A recent matter illustrates this issue. What began as a delay in closing on the sale of an investment property, typically a straightforward transaction, quickly spiraled when the other side refused to negotiate and instead filed suit. Once litigation began, control shifted immediately. A third party was involved, attorney’s fees became an issue, and what should have remained a limited dispute turned into multiparty litigation with rising costs and complexity. At that point, the defendant had no ability to simply walk away.
How Could This Have Been Prevented?
One of the most misunderstood aspects of litigation is once a lawsuit is filed, defendants generally cannot unilaterally end it. Even weak or disproportionate claims require a formal response, legal expense, and tolerance for uncertainty. Delay for its own sake becomes leverage, particularly when one side can impose costs without bearing them equally. As communication breaks down, distrust grows, and positions tend to harden rather than soften.
Several steps could have prevented this dispute from escalating, with early engagement being critical. Transparency about contributing factors and consistent documentation of communications would have reduced uncertainty and suspicion. Even though the underlying issue could not be immediately resolved, a solutions‑oriented dialogue focused on timing, contingencies, or limited accommodations might have preserved trust.
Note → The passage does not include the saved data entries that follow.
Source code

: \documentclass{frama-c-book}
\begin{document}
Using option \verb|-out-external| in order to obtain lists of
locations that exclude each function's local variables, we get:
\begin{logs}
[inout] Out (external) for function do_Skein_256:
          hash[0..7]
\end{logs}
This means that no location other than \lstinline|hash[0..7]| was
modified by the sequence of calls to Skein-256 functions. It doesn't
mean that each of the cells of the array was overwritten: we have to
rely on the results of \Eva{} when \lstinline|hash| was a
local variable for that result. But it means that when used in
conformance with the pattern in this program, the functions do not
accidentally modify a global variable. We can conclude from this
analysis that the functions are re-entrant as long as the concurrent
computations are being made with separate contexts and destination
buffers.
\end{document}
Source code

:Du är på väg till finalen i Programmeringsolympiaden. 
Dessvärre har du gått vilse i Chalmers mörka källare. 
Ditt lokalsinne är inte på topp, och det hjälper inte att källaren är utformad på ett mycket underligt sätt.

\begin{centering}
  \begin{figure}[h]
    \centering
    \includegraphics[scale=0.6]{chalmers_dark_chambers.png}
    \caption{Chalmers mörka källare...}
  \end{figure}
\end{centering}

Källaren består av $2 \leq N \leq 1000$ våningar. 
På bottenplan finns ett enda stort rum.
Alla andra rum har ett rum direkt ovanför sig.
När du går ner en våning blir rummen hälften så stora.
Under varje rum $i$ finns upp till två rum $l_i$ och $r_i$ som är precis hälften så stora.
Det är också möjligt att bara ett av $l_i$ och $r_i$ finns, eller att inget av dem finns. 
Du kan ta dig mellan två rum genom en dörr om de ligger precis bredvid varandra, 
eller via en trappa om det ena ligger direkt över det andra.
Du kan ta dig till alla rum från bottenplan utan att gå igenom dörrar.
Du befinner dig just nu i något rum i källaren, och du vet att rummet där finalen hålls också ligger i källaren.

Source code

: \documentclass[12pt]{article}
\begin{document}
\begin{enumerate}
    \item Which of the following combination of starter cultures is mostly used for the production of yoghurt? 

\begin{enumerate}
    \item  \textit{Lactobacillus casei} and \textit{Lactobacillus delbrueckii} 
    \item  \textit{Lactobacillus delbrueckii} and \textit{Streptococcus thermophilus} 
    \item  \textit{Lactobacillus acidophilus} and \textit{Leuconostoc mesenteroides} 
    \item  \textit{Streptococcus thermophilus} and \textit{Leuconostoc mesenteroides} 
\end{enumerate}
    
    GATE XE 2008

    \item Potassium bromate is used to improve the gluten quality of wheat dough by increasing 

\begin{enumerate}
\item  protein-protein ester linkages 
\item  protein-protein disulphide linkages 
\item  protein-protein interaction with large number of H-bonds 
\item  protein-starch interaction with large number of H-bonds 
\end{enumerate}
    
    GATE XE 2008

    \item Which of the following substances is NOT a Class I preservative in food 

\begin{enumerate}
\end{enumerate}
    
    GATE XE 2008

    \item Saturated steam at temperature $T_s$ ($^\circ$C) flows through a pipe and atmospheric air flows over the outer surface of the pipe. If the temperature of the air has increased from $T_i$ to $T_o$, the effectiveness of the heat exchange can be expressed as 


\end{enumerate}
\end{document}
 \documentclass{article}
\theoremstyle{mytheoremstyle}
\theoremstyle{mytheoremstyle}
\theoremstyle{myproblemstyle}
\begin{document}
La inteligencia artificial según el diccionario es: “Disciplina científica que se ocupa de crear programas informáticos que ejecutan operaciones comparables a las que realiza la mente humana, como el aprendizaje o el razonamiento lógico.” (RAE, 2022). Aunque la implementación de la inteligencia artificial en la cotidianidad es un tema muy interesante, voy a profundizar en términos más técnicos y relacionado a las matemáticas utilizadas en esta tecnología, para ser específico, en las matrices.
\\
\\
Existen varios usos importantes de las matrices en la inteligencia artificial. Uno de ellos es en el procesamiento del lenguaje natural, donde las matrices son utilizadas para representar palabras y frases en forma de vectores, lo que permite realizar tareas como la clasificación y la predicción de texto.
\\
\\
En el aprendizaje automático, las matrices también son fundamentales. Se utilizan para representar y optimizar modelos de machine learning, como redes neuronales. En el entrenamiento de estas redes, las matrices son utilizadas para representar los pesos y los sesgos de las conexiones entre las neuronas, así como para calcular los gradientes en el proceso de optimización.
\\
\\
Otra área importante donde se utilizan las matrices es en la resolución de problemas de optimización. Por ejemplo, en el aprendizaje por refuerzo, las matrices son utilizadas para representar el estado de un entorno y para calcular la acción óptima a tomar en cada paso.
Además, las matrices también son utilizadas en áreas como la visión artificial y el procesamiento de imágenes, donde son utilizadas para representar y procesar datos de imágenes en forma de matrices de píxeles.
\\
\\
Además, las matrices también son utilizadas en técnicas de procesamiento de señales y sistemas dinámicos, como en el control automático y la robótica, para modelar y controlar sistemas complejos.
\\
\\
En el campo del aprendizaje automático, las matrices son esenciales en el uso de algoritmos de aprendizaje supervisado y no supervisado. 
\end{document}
Instead, silence and rigid positioning filled the gap, creating space for assumptions that ultimately drove the decision to litigate.
There are common warning signs that a manageable disagreement is becoming something more dangerous:
- Communication may slow and then stop altogether
- Deadlines are ignored or used strategically
- Tone shifts from cooperative to adversarial
- Demands become rigid rather than exploratory
- Positions are framed in absolutes rather than options
Recognizing these red flags early creates an opportunity to intervene before litigation becomes the default, not because it is the best solution, but because it feels like the only one left.
In this case, progress came only after the focus shifted away from fault and toward risk, cost, and practicality. Once all parties understood what continued litigation meant, namely the expense, time commitment, and uncertainty of trial, the dialogue reopened. That reframing made it possible to resolve the dispute without going to court, an outcome none of the parties truly desired and one that would not have materially benefited anyone. The outcome did not turn on who was right. It turned on what made sense.
The Takeaway
Small disputes rarely explode overnight. They escalate through silence, an insistence on being “right,” and missed opportunities for early, practical resolution. For defendants who cannot simply dismiss a case at will, early engagement and a clear‑eyed assessment of real‑world consequences are often the most effective tools to prevent a manageable dispute from becoming something far larger than it ever needed to be.